Arizona Diamondbacks v Los Angeles Dodgers Photo by Harry How/Getty Images

LOS ANGELES — On a day that nearly 40-year-old Justin Verlander agreed to a reported two-year $86.6-million deal with the Mets, and three days after soon-to-be 35-year-old Jacob deGrom signed for five years and $185 million with the Rangers, Clayton Kershaw signed for $20 million with the Dodgers for his age-35 season. It’s the second consecutive one-year deal for the left-hander and franchise icon.

“We are so at peace with the way we’re doing things,” Kershaw said over a Zoom call on Monday afternoon. “For me, for our situation, I want to pick the team first and then figure out the contract after that. I don’t want to be told where to play, I want to pick where to play, and if they want me, we’ll figure it out. That’s how I want to go about it the rest of my career, and if there’s a few dollars left on the table, I’ll be okay with that.”

Kershaw’s situation is a family with four children living in a Dallas suburb, a short drive away from Globe Life Field, home of the Texas Rangers. As the kids reach school age, it becomes harder for Kershaw to be around them during a good portion of the season, which makes the idea of pitching for the Rangers more appealing.
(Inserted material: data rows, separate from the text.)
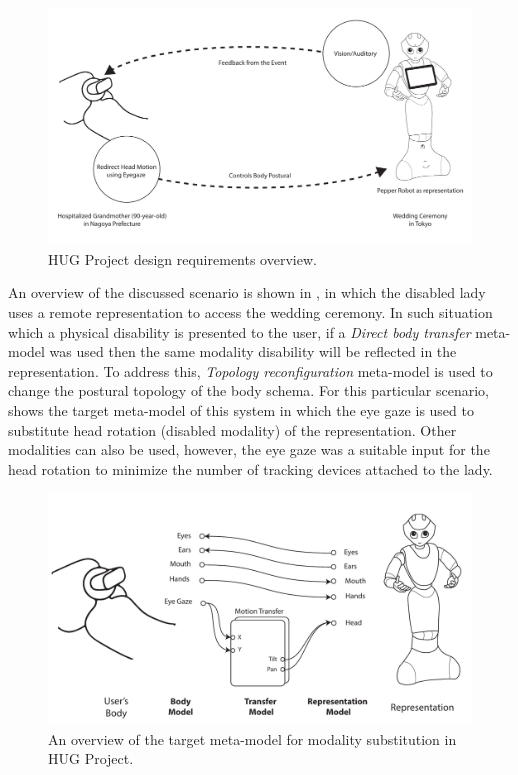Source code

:\begin{figure}[h!]
  \centering
	  \includegraphics[width=1\linewidth]{figures/eval/HUG/Overview.pdf}
  \captionsetup{justification=centering}
  \caption{HUG Project design requirements overview.}
  \label{fig:usability-hug-overview}
\end{figure}

An overview of the discussed scenario is shown in , in which the disabled lady uses a remote representation to access the wedding ceremony. In such situation which a physical disability is presented to the user, if a \textit{Direct body transfer} meta-model was used then the same modality disability will be reflected in the representation. To address this, \textit{Topology reconfiguration} meta-model is used to change the postural topology of the body schema. For this particular scenario,  shows the target meta-model of this system in which the eye gaze is used to substitute head rotation (disabled modality) of the representation. Other modalities can also be used, however, the eye gaze was a suitable input for the head rotation to minimize the number of tracking devices attached to the lady.


\begin{figure}[t!]
  \centering
  \includegraphics[width=0.95\linewidth]{figures/eval/EDD/EDD-HUG.pdf}
  \captionsetup{justification=centering}
  \caption{An overview of the target meta-model for modality substitution in HUG Project.}
  \label{fig:concept-EDD-HUG}
\end{figure}

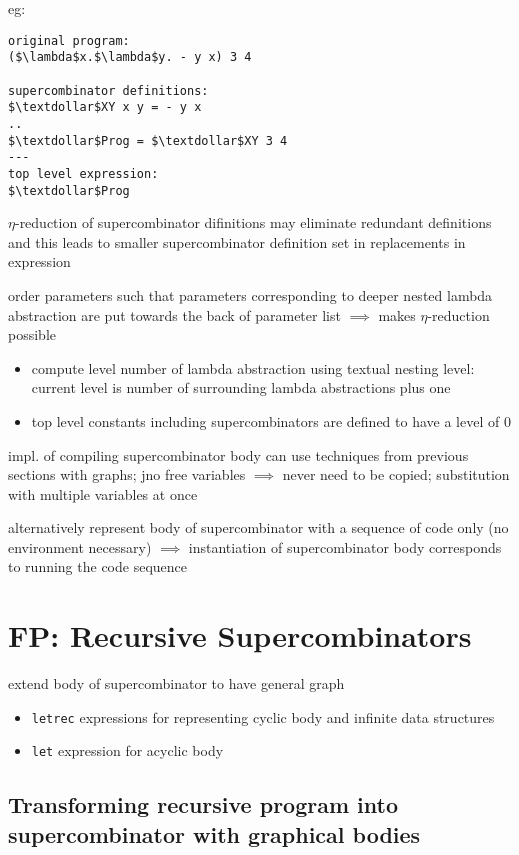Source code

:\documentclass[8pt]{extarticle}
\begin{document}
\begin{multicols*}{2}
\begin{tblr}[]{}
eg:

\begin{lstlisting}
original program:
($\lambda$x.$\lambda$y. - y x) 3 4

supercombinator definitions:
$\textdollar$XY x y = - y x
..
$\textdollar$Prog = $\textdollar$XY 3 4
---
top level expression:
$\textdollar$Prog
\end{lstlisting}

$\eta$-reduction of supercombinator difinitions may eliminate redundant definitions and this leads to smaller supercombinator definition set in replacements in expression

order parameters such that parameters corresponding to deeper nested lambda abstraction are put towards the back of parameter list $\implies$ makes $\eta$-reduction possible
\begin{itemize}
\item compute level number of lambda abstraction using textual nesting level: current level is number of surrounding lambda abstractions plus one
\item top level constants including supercombinators are defined to have a level of 0
\end{itemize}

impl. of compiling supercombinator body can use techniques from previous sections with graphs; jno free variables $\implies$ never need to be copied; substitution with multiple variables at once

alternatively represent body of supercombinator with a sequence of code only (no environment necessary) $\implies$ instantiation of supercombinator body corresponds to running the code sequence

\section{FP: Recursive Supercombinators}

extend body of supercombinator to have general graph

\begin{itemize}
\item \verb|letrec| expressions for representing cyclic body and infinite data structures
\item \verb|let| expression for acyclic body
\end{itemize}

\subsection{Transforming recursive program into supercombinator with graphical bodies}


\end{tblr}
\end{multicols*}
\end{document}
“It’s no secret. I think every year there’s only two teams that I would ever play for going forward,” Kershaw said. “There’s not a lot of leverage in that, obviously. But we just never felt like we were done [in Los Angeles].”

The deal for Kershaw’s return for a 16th season in Los Angeles happened quickly, talking to his wife Ellen, then agreeing to terms with the Dodgers five days after officially becoming a free agent. The contract took 25 days after that to be finalized waiting for Kershaw to complete a physical.
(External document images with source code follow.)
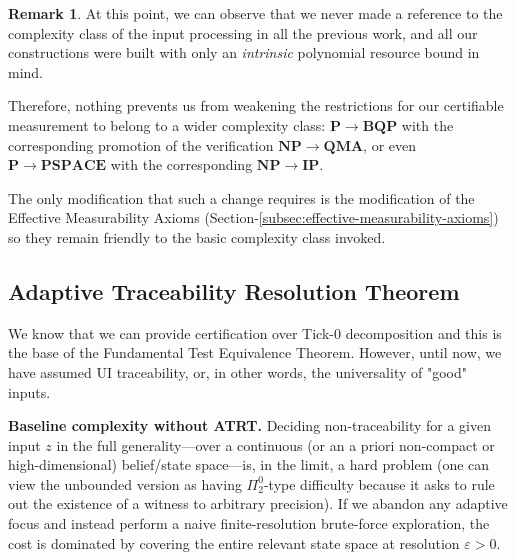 \documentclass[12pt]{article}
\theoremstyle{definition}
\newtheorem{remark}{Remark}[section]
\theoremstyle{plain}
\begin{document}
\begin{remark}
    At this point, we can observe that we never made a reference to the complexity class of the input processing in all the previous work, and all our constructions were built with only an \emph{intrinsic} polynomial resource bound in mind.
    
    Therefore, nothing prevents us from weakening the restrictions for our certifiable measurement to belong to a wider complexity class: $\mathbf{P} \longrightarrow \mathbf{BQP}$ with the corresponding promotion of the verification $\mathbf{NP} \longrightarrow \mathbf{QMA}$, or even $\mathbf{P} \longrightarrow \mathbf{PSPACE}$ with the corresponding $\mathbf{NP} \longrightarrow \mathbf{IP}$.
    
    The only modification that such a change requires is the modification of the Effective Measurability Axioms (Section-\ref{subsec:effective-measurability-axioms}) so they remain friendly to the basic complexity class invoked.
\end{remark}

\subsection{Adaptive Traceability Resolution Theorem}

We know that we can provide certification over Tick-0 decomposition and this is the base of the Fundamental Test Equivalence Theorem. However, until now, we have assumed UI traceability, or, in other words, the universality of "good" inputs.

\medskip\noindent\textbf{Baseline complexity without ATRT.}  
Deciding non-traceability for a given input \(z\) in the full generality—over a continuous (or an a priori non-compact or high-dimensional) belief/state space—is, in the limit, a hard problem (one can view the unbounded version as having \(\Pi^0_2\)-type difficulty because it asks to rule out the existence of a witness to arbitrary precision).  If we abandon any adaptive focus and instead perform a naive finite-resolution brute-force exploration, the cost is dominated by covering the entire relevant state space at resolution \(\varepsilon>0\).
\end{document}
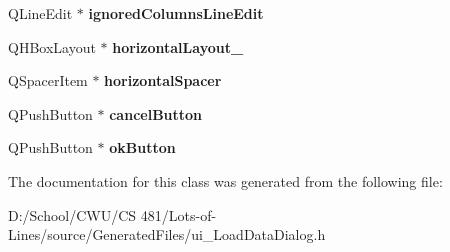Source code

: \begin{DoxyCompactItemize}
\item 
Q\+Line\+Edit $\ast$ {\bfseries ignored\+Columns\+Line\+Edit}\hypertarget{class_ui___load_data_dialog_ac0064cef81f27e637f029f7f507084b8}{}\label{class_ui___load_data_dialog_ac0064cef81f27e637f029f7f507084b8}

\item 
Q\+H\+Box\+Layout $\ast$ {\bfseries horizontal\+Layout\+\_}\hypertarget{class_ui___load_data_dialog_af3b56d796d8ad28744d3e3c5985b0933}{}\label{class_ui___load_data_dialog_af3b56d796d8ad28744d3e3c5985b0933}

\item 
Q\+Spacer\+Item $\ast$ {\bfseries horizontal\+Spacer}\hypertarget{class_ui___load_data_dialog_ab7edf05ca3bd87d042689df3b0f0fe76}{}\label{class_ui___load_data_dialog_ab7edf05ca3bd87d042689df3b0f0fe76}

\item 
Q\+Push\+Button $\ast$ {\bfseries cancel\+Button}\hypertarget{class_ui___load_data_dialog_a002a831e7bd7f32444298a710f4e5bf7}{}\label{class_ui___load_data_dialog_a002a831e7bd7f32444298a710f4e5bf7}

\item 
Q\+Push\+Button $\ast$ {\bfseries ok\+Button}\hypertarget{class_ui___load_data_dialog_ad21125482fba8258459d8776b426caf4}{}\label{class_ui___load_data_dialog_ad21125482fba8258459d8776b426caf4}

\end{DoxyCompactItemize}


The documentation for this class was generated from the following file\+:\begin{DoxyCompactItemize}
\item 
D\+:/\+School/\+C\+W\+U/\+C\+S 481/\+Lots-\/of-\/\+Lines/source/\+Generated\+Files/ui\+\_\+\+Load\+Data\+Dialog.\+h\end{DoxyCompactItemize}
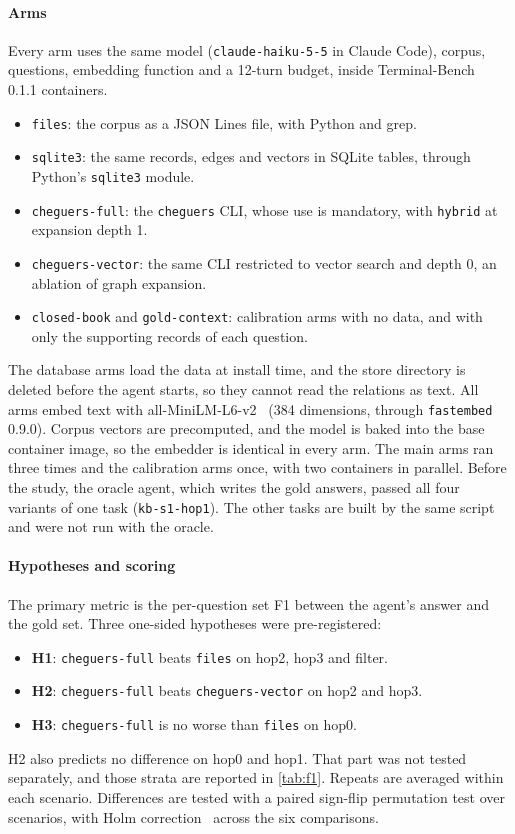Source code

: \documentclass[preprint,12pt,a4paper]{elsarticle}
\newcommand{\code}[1]{\texttt{#1}}
\begin{document}
\paragraph{Arms} Every arm uses the same model (\code{claude-haiku-5-5} in Claude Code), corpus, questions, embedding function and a 12-turn budget, inside Terminal-Bench~\cite{merrill2026terminalbench} 0.1.1 containers.
\begin{itemize}
  \item \code{files}: the corpus as a JSON Lines file, with Python and grep.
  \item \code{sqlite3}: the same records, edges and vectors in SQLite tables, through Python's \code{sqlite3} module.
  \item \code{cheguers-full}: the \code{cheguers} CLI, whose use is mandatory, with \code{hybrid} at expansion depth 1.
  \item \code{cheguers-vector}: the same CLI restricted to vector search and depth 0, an ablation of graph expansion.
  \item \code{closed-book} and \code{gold-context}: calibration arms with no data, and with only the supporting records of each question.
\end{itemize}
The database arms load the data at install time, and the store directory is deleted before the agent starts, so they cannot read the relations as text. All arms embed text with all-MiniLM-L6-v2~\cite{reimers2019sbert} (384 dimensions, through \code{fastembed} 0.9.0). Corpus vectors are precomputed, and the model is baked into the base container image, so the embedder is identical in every arm. The main arms ran three times and the calibration arms once, with two containers in parallel. Before the study, the oracle agent, which writes the gold answers, passed all four variants of one task (\code{kb-s1-hop1}). The other tasks are built by the same script and were not run with the oracle.

\paragraph{Hypotheses and scoring} The primary metric is the per-question set F1 between the agent's answer and the gold set. Three one-sided hypotheses were pre-registered:
\begin{itemize}
  \item \textbf{H1}: \code{cheguers-full} beats \code{files} on hop2, hop3 and filter.
  \item \textbf{H2}: \code{cheguers-full} beats \code{cheguers-vector} on hop2 and hop3.
  \item \textbf{H3}: \code{cheguers-full} is no worse than \code{files} on hop0.
\end{itemize}
H2 also predicts no difference on hop0 and hop1. That part was not tested separately, and those strata are reported in \cref{tab:f1}. Repeats are averaged within each scenario. Differences are tested with a paired sign-flip permutation test over scenarios, with Holm correction~\cite{holm1979} across the six comparisons.
\end{document}
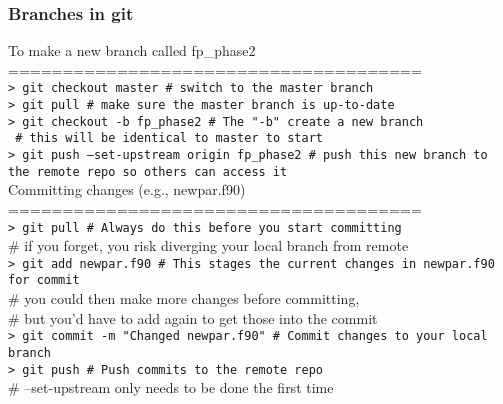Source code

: \subsubsection{Branches in git}

To make a new branch called fp\_phase2
\\
======================================
\\
\texttt{> git checkout master                      \# switch to the master branch}
\\
\texttt{> git pull
                                 \# make sure the master branch is up-to-date
}
\\
\texttt{> git checkout -b fp\_phase2                \# The "-b" create a new branch
}
\\
\texttt{
                                           \#   this will be identical to master to start
}
\\
\texttt{> git push --set-upstream origin fp\_phase2 \# push this new branch to the remote repo so others can access it
}
\\

Committing changes (e.g., newpar.f90)
\\
======================================
\\
\texttt{> git pull                           \# Always do this before you start committing
}
\\
                                     \#   if you forget, you risk diverging your local branch from remote
\\
\texttt{> git add newpar.f90                 \# This stages the current changes in newpar.f90 for commit
}
\\
                                     \#   you could then make more changes before committing,
\\
                                     \#   but you'd have to add again to get those into the commit
\\
\texttt{> git commit -m "Changed newpar.f90" \# Commit changes to your local branch 
}
\\
\texttt{> git push                           \# Push commits to the remote repo
}
\\
                                     \#   --set-upstream only needs to be done the first time
\\

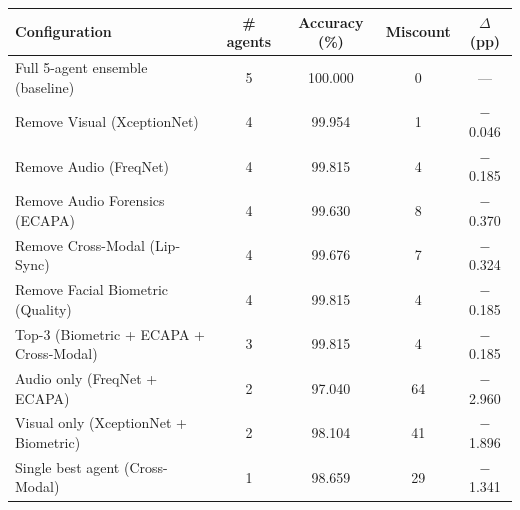 \begin{tabular}{lcccc}
\toprule
Configuration & \# agents & Accuracy (\%) & Miscount & $\Delta$ (pp) \\
\midrule
Full 5-agent ensemble (baseline) & 5 & 100.000 & 0 & --- \\
\midrule
Remove Visual (XceptionNet) & 4 & 99.954 & 1 & $-$0.046 \\
Remove Audio (FreqNet) & 4 & 99.815 & 4 & $-$0.185 \\
Remove Audio Forensics (ECAPA) & 4 & 99.630 & 8 & $-$0.370 \\
Remove Cross-Modal (Lip-Sync) & 4 & 99.676 & 7 & $-$0.324 \\
Remove Facial Biometric (Quality) & 4 & 99.815 & 4 & $-$0.185 \\
Top-3 (Biometric + ECAPA + Cross-Modal) & 3 & 99.815 & 4 & $-$0.185 \\
Audio only (FreqNet + ECAPA) & 2 & 97.040 & 64 & $-$2.960 \\
Visual only (XceptionNet + Biometric) & 2 & 98.104 & 41 & $-$1.896 \\
Single best agent (Cross-Modal) & 1 & 98.659 & 29 & $-$1.341 \\
\bottomrule
\end{tabular}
“I was kind of procrastinating getting all the MRIs. I figured they had seen this enough where they didn’t need all those, but I guess they still did,” Kershaw quipped. “Honestly, it just feels great to come back. I just felt like it’s where we needed to be and where we want to be. It just feels like we’re not done yet, the way we ended last year. We’ve got another run in us.”

Looking ahead

Kershaw said he began his throwing program on Monday, a welcome change after nursing an elbow injury last offseason that knocked him out of the 2021 postseason.

“I started about a month earlier than last year,” he said. “But I’ll be able to take my time and build up. It’ll be like a normal offseason, so it’s awesome.”
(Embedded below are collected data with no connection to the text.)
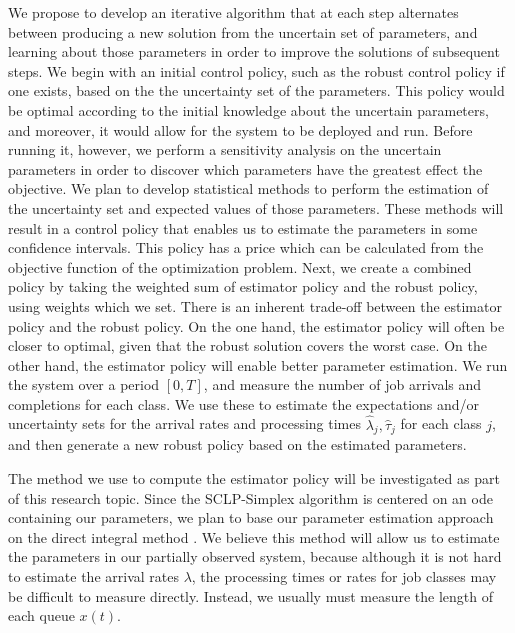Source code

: \documentclass[11pt,a4paper,titlepage]{article}
\theoremstyle{definition}
\theoremstyle{plain}
\begin{document}
    We propose to develop an iterative algorithm that at each step
    alternates between producing a new solution from the uncertain set of parameters,
    and learning about those parameters in order to improve the solutions of subsequent steps.
    We begin with
    an initial control policy,
    such as the robust control policy if one exists,
    based on the the uncertainty set of the parameters.
    This policy would be optimal according to the initial knowledge about the uncertain parameters,
    and moreover,
    it would allow for the system to be deployed and run.
    Before running it,
    however,
    we perform a sensitivity analysis on the uncertain parameters in order to discover which parameters have the greatest effect the objective.
    We plan to develop statistical methods to perform the estimation of the uncertainty set and expected values of those parameters.
    These methods will result in a control policy that enables us to estimate the parameters in some confidence intervals.
    This policy has a price which can be calculated from the objective function of the optimization problem.
    Next,
    we create a combined policy by taking the weighted sum of estimator policy and the robust policy,
    using weights which we set.
    There is an inherent trade-off between the estimator policy and the robust policy.
    On the one hand,
    the estimator policy will often be closer to optimal,
    given that the robust solution covers the worst case.
    On the other hand,
    the estimator policy will enable better parameter estimation.
    We run the system over a period $[0,T]$,
    and measure the number of job arrivals and completions for each class.
    We use these to estimate the expectations and/or uncertainty sets for the arrival rates and processing times $\hat{\lambda}_j, \hat{\tau}_j$ for each class $j$,
    and then generate a new robust policy based on the estimated parameters.


    The method we use to compute the estimator policy will be investigated as part of this research topic.
    Since the SCLP-Simplex algorithm is centered on an \gls{ode} containing our parameters,
    we plan to base our parameter estimation approach on the direct integral method \autocite{dattner2015optimal,dattner2015model,yaari2018simode}.
    We believe this method will allow us to estimate the parameters in our partially observed system,
    because although it is not hard to estimate the arrival rates $\lambda$,
    the processing times or rates for job classes may be difficult to measure directly.
    Instead,
    we usually must measure the length of each queue $x(t)$.
\end{document}
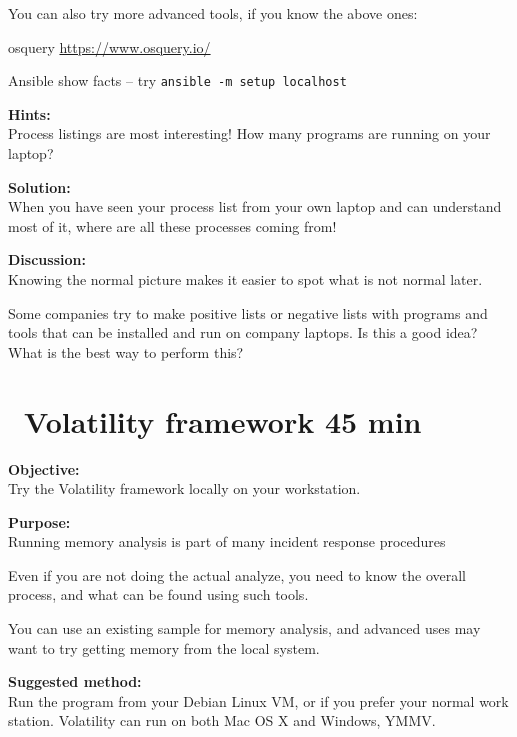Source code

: \documentclass[a4paper,11pt,notitlepage]{report}
\begin{document}
You can also try more advanced tools, if you know the above ones:
\begin{list2}
\item osquery \url{https://www.osquery.io/}
\item Ansible show facts -- try \verb+ansible -m setup localhost+
\end{list2}





{\bf Hints:}\\
Process listings are most interesting! How many programs are running on your laptop?



{\bf Solution:}\\
When you have seen your process list from your own laptop and can understand most of it, where are all these processes coming from!

{\bf Discussion:}\\
Knowing the normal picture makes it easier to spot what is not normal later.

Some companies try to make positive lists or negative lists with programs and tools that can be installed and run on company laptops. Is this a good idea? What is the best way to perform this?






\chapter{\faExclamationTriangle\ Volatility framework 45 min}
\label{ex:volatility-install}

{\bf Objective:}\\
Try the Volatility framework locally on your workstation.


{\bf Purpose:}\\
Running memory analysis is part of many incident response procedures

Even if you are not doing the actual analyze, you need to know the overall process, and what can be found using such tools.

You can use an existing sample for memory analysis, and advanced uses may want to try getting memory from the local system.

{\bf Suggested method:}\\
Run the program from your Debian Linux VM, or if you prefer your normal work station. Volatility can run on both Mac OS X and Windows, YMMV.
\end{document}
Part of that build up will be for spring training and to prepare for the regular season (which starts on March 31), but another goal might be to be ready for the World Baseball Classic in March. Kershaw said he is considering pitching for Team USA.

“We’re still working through some things there. Obviously it’d be a huge honor to get to do that,” Kershaw said. “We’re all watching USA soccer and the World Cup, and how special that is to wear the jersey, and how many people can get behind that.”

Pool play for the United States in the World Baseball Classic includes four games at Chase Field in Phoenix from March 11-15, then potentially games in Miami in the quarterfinals March 17-18 then the championship round from March 19-21. Dodgers teammates Mookie Betts and Will Smith are among the players committed to Team USA, with Julio Urías set to pitch for Mexico in the WBC. Trea Turner, who signed a reported 11-year deal with the Phillies Monday, is also on the Team USA roster.

Kershaw said he still needs to talk with Dodgers owner Mark Walter and president of baseball operations Andrew Friedman, in addition to seeing how he feels this offseason.

“I’m still a ways away from making that call,” Kershaw said.